- Exercise objective -
Go line by line through the data below and count those with the string "delta". Give the number only.

- Information supplied -
▬▬▬▬▬▬

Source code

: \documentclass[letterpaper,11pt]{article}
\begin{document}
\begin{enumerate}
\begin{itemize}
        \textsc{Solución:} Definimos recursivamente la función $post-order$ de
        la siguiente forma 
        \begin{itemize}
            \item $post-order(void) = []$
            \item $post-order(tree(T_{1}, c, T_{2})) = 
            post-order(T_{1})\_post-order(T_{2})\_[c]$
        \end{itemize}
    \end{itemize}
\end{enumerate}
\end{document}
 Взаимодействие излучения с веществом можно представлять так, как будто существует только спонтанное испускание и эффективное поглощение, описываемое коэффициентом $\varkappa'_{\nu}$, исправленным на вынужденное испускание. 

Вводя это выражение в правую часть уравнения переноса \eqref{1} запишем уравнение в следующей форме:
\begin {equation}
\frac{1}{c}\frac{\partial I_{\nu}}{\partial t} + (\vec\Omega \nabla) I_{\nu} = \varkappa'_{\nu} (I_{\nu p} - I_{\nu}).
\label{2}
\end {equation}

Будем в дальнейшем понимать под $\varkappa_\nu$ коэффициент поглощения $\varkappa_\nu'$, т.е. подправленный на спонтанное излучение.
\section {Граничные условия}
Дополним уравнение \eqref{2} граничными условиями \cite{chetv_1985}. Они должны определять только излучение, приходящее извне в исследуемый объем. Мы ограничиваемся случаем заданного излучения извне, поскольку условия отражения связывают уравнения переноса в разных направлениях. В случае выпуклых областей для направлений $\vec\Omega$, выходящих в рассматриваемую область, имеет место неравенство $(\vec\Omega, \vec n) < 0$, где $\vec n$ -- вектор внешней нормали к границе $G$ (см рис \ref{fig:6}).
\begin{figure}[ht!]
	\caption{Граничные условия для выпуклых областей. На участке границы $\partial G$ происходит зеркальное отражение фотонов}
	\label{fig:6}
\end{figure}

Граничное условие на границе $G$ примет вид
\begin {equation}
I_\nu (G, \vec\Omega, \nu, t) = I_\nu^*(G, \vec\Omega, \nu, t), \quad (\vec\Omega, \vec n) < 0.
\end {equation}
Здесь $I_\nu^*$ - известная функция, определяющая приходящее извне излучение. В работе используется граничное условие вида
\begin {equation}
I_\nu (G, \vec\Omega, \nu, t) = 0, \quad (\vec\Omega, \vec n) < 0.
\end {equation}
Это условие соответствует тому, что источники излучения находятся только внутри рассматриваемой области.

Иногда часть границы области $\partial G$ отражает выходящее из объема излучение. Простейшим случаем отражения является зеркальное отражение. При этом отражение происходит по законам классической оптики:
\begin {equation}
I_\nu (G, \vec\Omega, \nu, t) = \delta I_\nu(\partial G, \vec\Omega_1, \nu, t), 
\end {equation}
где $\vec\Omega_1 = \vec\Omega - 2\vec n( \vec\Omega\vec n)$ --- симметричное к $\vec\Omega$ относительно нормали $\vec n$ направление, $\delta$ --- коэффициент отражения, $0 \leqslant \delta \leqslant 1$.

▬▬▬▬▬▬

- Response to the exercise -
2